Nilaave Vaa is a 1998 Indian Tamil-language romantic drama film directed by A. Venkatesan and produced by K. T. Kunjumon. The film stars Vijay and Suvalakshmi in the lead roles, while Sanghavi, Raghuvaran and Manivannan play other supporting roles. The film was released on 14 August 1998 and was a below average movie. The film's title is based off a song from Mouna Raagam (1985).

== Plot ==

Siluvai is the son of Cruz. They are Tamil Christians living in a fishing village in Kanyakumari District. In another town, Perumaal is the father to Sangeetha and Gauri. Sangeetha comes to the small fishing village and Siva is proposed (and later engaged) to marry her. However, Gauri falls in love with Siva's friend, and after hearing that Perumal does not want to accept the Hindu-Christian marriage, she decides to elope with her lover. This leads to the break-up of Sangeetha and Siluvai's love affair. However, Siva, upon hearing Siluvai's story, gives a great speech to the villagers and unites Siluvai and Sangeetha.

== Production ==
The film was jointly produced on Vijay's home banner and K. T. Kunjumon who was still reeling under the failure of Ratchagan (1997).
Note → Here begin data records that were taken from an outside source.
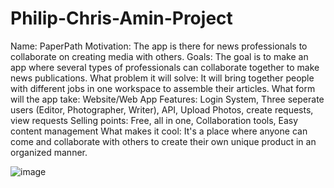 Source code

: # Philip-Chris-Amin-Project
Name: PaperPath
Motivation: The app is there for news professionals to collaborate on creating media with others. 
Goals: The goal is to make an app where several types of professionals can collaborate together to make news publications. 
What problem it will solve: It will bring together people with different jobs in one workspace to assemble their articles. 
What form will the app take: Website/Web App
Features: Login System, Three seperate users (Editor, Photographer, Writer), API, Upload Photos, create requests, view requests
Selling points: Free, all in one, Collaboration tools, Easy content management
What makes it cool: It's a place where anyone can come and collaborate with others to create their own unique product in an organized manner. 

![image](https://github.com/cmhochrein/Philip-Chris-Amin-Project/assets/142520985/842085fc-ad79-4f93-80fe-c17fbf93e555)
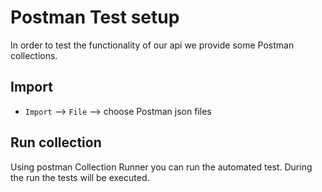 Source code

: # Postman Test setup

In order to test the functionality of our api we provide some Postman collections.


## Import

- `Import` --> `File` --> choose Postman json files


## Run collection
Using postman Collection Runner you can run the automated test. During the run the tests will be executed. 
  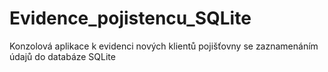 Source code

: # Evidence_pojistencu_SQLite
Konzolová aplikace k evidenci nových klientů pojišťovny se zaznamenáním údajů do databáze SQLite
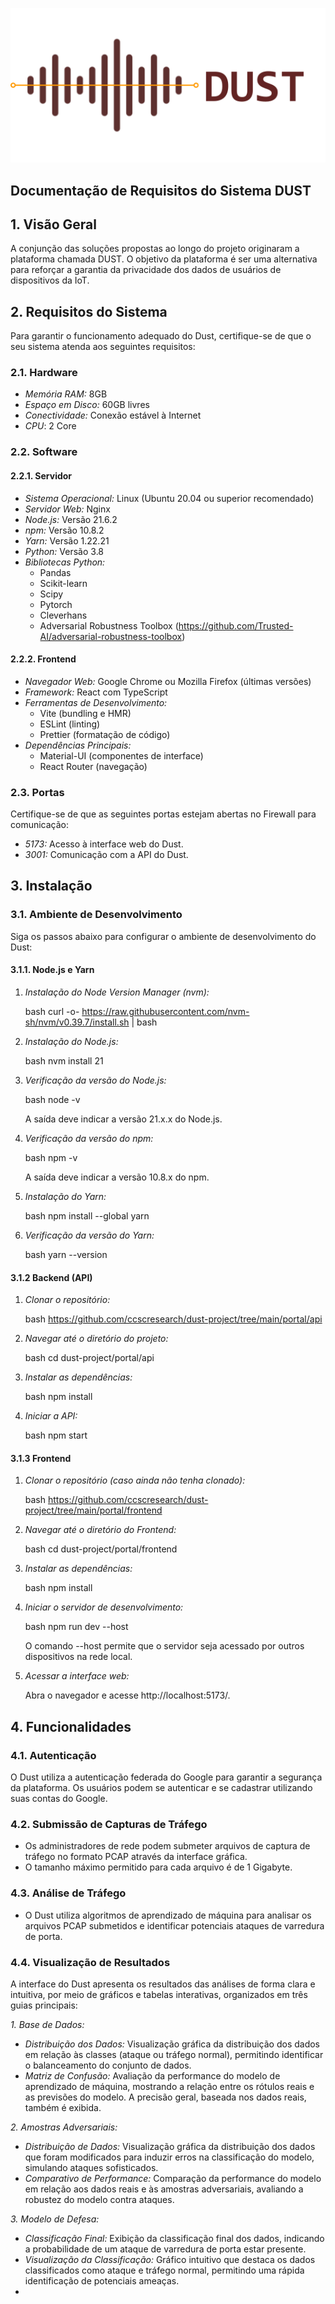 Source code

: ![DUST Logo](https://github.com/ccscresearch/dust-project/blob/main/img/dust_logo.png)
## Documentação de Requisitos do Sistema DUST

## 1. Visão Geral

A conjunção das soluções propostas ao longo do projeto originaram a plataforma chamada DUST. O objetivo da plataforma é ser uma alternativa para reforçar a garantia da privacidade dos dados de usuários de dispositivos da IoT.

## 2. Requisitos do Sistema

Para garantir o funcionamento adequado do Dust, certifique-se de que o seu sistema atenda aos seguintes requisitos:

### 2.1. Hardware

- *Memória RAM:* 8GB
- *Espaço em Disco:* 60GB livres
- *Conectividade:* Conexão estável à Internet
- *CPU*: 2 Core

### 2.2. Software

#### 2.2.1. Servidor

- *Sistema Operacional:* Linux (Ubuntu 20.04 ou superior recomendado)
- *Servidor Web:* Nginx
- *Node.js:* Versão 21.6.2
- *npm:* Versão 10.8.2
- *Yarn:* Versão 1.22.21
- *Python:* Versão 3.8
- *Bibliotecas Python:*
    - Pandas
    - Scikit-learn
    - Scipy
    - Pytorch
    - Cleverhans
    - Adversarial Robustness Toolbox (https://github.com/Trusted-AI/adversarial-robustness-toolbox)

#### 2.2.2. Frontend

- *Navegador Web:* Google Chrome ou Mozilla Firefox (últimas versões)
- *Framework:* React com TypeScript
- *Ferramentas de Desenvolvimento:*
    - Vite (bundling e HMR)
    - ESLint (linting)
    - Prettier (formatação de código)
- *Dependências Principais:*
    - Material-UI (componentes de interface)
    - React Router (navegação)

### 2.3. Portas

Certifique-se de que as seguintes portas estejam abertas no Firewall para comunicação:

- *5173:* Acesso à interface web do Dust.
- *3001:*  Comunicação com a API do Dust.

## 3. Instalação

### 3.1. Ambiente de Desenvolvimento

Siga os passos abaixo para configurar o ambiente de desenvolvimento do Dust:

#### 3.1.1. Node.js e Yarn

1. *Instalação do Node Version Manager (nvm):*

   bash
   curl -o- https://raw.githubusercontent.com/nvm-sh/nvm/v0.39.7/install.sh | bash
   

2. *Instalação do Node.js:*

   bash
   nvm install 21
   

3. *Verificação da versão do Node.js:*

   bash
   node -v
   

   A saída deve indicar a versão 21.x.x do Node.js.

4. *Verificação da versão do npm:*

   bash
   npm -v
   

   A saída deve indicar a versão 10.8.x do npm.

5. *Instalação do Yarn:*

   bash
   npm install --global yarn
   

6. *Verificação da versão do Yarn:*

   bash
   yarn --version
   

#### 3.1.2 Backend (API)

1. *Clonar o repositório:*

   bash
    https://github.com/ccscresearch/dust-project/tree/main/portal/api
    

2. *Navegar até o diretório do projeto:*

   bash
   cd dust-project/portal/api
   

3. *Instalar as dependências:*

   bash
   npm install
   

4. *Iniciar a API:*

   bash
   npm start
   

#### 3.1.3 Frontend

1. *Clonar o repositório (caso ainda não tenha clonado):*

   bash
   https://github.com/ccscresearch/dust-project/tree/main/portal/frontend
   

2. *Navegar até o diretório do Frontend:*

   bash
   cd dust-project/portal/frontend
   

3. *Instalar as dependências:*

   bash
   npm install
   

4. *Iniciar o servidor de desenvolvimento:*

   bash
   npm run dev --host
   
   O comando --host permite que o servidor seja acessado por outros dispositivos na rede local.

5. *Acessar a interface web:*

   Abra o navegador e acesse http://localhost:5173/.

## 4. Funcionalidades

### 4.1. Autenticação

O Dust utiliza a autenticação federada do Google para garantir a segurança da plataforma. Os usuários podem se autenticar e se cadastrar utilizando suas contas do Google.

### 4.2. Submissão de Capturas de Tráfego

- Os administradores de rede podem submeter arquivos de captura de tráfego no formato PCAP através da interface gráfica.
- O tamanho máximo permitido para cada arquivo é de 1 Gigabyte.

### 4.3. Análise de Tráfego

- O Dust utiliza algoritmos de aprendizado de máquina para analisar os arquivos PCAP submetidos e identificar potenciais ataques de varredura de porta.


### 4.4. Visualização de Resultados

A interface do Dust apresenta os resultados das análises de forma clara e intuitiva, por meio de gráficos e tabelas interativas, organizados em três guias principais:

*1. Base de Dados:*

- *Distribuição dos Dados:* Visualização gráfica da distribuição dos dados em relação às classes (ataque ou tráfego normal), permitindo identificar o balanceamento do conjunto de dados.
- *Matriz de Confusão:* Avaliação da performance do modelo de aprendizado de máquina, mostrando a relação entre os rótulos reais e as previsões do modelo. A precisão geral, baseada nos dados reais, também é exibida.

*2. Amostras Adversariais:*

- *Distribuição de Dados:* Visualização gráfica da distribuição dos dados que foram modificados para induzir erros na classificação do modelo, simulando ataques sofisticados.
- *Comparativo de Performance:* Comparação da performance do modelo em relação aos dados reais e às amostras adversariais, avaliando a robustez do modelo contra ataques.

*3. Modelo de Defesa:*

- *Classificação Final:* Exibição da classificação final dos dados, indicando a probabilidade de um ataque de varredura de porta estar presente.
- *Visualização da Classificação:* Gráfico intuitivo que destaca os dados classificados como ataque e tráfego normal, permitindo uma rápida identificação de potenciais ameaças.
-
Initially Rakshana was signed on as heroine but was subsequently replaced by Suvalakshmi. Mansoor Ali Khan had signed to be the villain in Nilaave Vaa, but the actor later returned the advance of ₹50,000 and took back his 40 days of call sheets.

== Soundtrack ==
The soundtrack was composed by Vidyasagar. The lyrics were written by Vairamuthu. The audio rights were acquired by Pyramid Audio and Divo

Track listing
| No. | Title | Singer(s) | Length |
|---|---|---|---|
| 1. | "Akkuthe Akkuthe" | Vidyasagar, S. N. Surendar, Gopal Rao | 4:37 |
| 2. | "Chandira Mandalathai" | Vijay, Harini, S. P. B. Charan | 4:43 |
| 3. | "Kadalamma Kadalamma" | P. Jayachandran, Vidyasagar, Sujatha | 5:06 |
| 4. | "Nilave Nilave" | Vijay, Anuradha Sriram | 5:30 |
| 5. | "Nee Kaatru Naan Maram" (solo) | Hariharan | 5:10 |
| 6. | "Nee Kaatru Naan Maram" | Hariharan, K. S. Chitra | 5:10 |
| 7. | "Onnum Onnum" | Arunmozhi, Swarnalatha | 3:49 |
| Total length: |  |  | 34:08 |

== Reception ==
Ananda Vikatan gave the film a score of 37 out of 100. D. S. Ramanujam of The Hindu wrote, "A love story cut out to suit the energetic talent of [Vijay], with the expected twists and turns, has been made worthwhile by the situations fashioned by director Venkatesan in V. J. Films' Nilaave Vaa". He also appreciated the cinematography. Two years after release, the producers were given a ₹5 lakh subsidy by the Tamil Nadu government along with several other films.